Tally the lines of the records that contain the string "API를", then give the total and nothing more.

══ Dataset content

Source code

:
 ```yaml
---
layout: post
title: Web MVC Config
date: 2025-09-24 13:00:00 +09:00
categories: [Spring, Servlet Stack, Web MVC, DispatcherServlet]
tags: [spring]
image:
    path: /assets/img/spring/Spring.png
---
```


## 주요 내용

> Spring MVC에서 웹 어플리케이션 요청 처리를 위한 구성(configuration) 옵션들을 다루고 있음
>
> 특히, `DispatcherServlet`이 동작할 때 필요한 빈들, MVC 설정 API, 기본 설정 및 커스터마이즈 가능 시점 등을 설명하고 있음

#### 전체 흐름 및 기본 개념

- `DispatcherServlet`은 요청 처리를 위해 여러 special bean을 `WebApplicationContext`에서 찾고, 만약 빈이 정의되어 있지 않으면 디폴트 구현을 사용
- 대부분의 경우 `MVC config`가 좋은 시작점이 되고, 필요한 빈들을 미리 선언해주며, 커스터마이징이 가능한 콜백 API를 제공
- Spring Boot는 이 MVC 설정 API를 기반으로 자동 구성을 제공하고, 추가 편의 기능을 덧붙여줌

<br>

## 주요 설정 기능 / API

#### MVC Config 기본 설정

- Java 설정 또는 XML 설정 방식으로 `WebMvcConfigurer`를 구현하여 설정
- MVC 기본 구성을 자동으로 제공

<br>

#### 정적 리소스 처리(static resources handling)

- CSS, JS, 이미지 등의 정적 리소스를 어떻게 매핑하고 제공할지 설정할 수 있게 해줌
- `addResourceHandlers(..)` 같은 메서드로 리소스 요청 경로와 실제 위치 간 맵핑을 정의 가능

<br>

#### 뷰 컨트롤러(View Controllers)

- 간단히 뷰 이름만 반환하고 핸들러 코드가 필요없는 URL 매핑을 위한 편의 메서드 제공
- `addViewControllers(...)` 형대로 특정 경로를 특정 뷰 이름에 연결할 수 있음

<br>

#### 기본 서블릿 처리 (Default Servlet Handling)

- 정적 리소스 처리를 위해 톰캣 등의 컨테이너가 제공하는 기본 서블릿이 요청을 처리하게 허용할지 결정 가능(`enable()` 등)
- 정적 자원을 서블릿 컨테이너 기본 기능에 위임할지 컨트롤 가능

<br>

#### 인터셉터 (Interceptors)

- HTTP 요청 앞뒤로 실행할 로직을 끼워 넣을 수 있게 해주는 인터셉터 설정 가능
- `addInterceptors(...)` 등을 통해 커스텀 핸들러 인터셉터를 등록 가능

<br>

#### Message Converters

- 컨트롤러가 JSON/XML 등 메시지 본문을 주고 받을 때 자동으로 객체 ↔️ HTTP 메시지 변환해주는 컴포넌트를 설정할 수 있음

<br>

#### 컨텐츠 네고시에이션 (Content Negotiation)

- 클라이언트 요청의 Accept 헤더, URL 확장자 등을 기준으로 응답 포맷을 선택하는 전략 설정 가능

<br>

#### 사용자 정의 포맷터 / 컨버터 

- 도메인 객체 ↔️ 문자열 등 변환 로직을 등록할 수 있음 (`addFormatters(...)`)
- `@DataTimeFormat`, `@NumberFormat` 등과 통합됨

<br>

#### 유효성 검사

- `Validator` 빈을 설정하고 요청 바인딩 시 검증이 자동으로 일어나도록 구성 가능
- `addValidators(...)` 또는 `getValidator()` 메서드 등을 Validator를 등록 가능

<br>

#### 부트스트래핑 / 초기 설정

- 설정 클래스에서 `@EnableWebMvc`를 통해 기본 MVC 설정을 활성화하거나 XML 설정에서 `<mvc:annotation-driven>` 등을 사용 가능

════

▸ **Response**:
2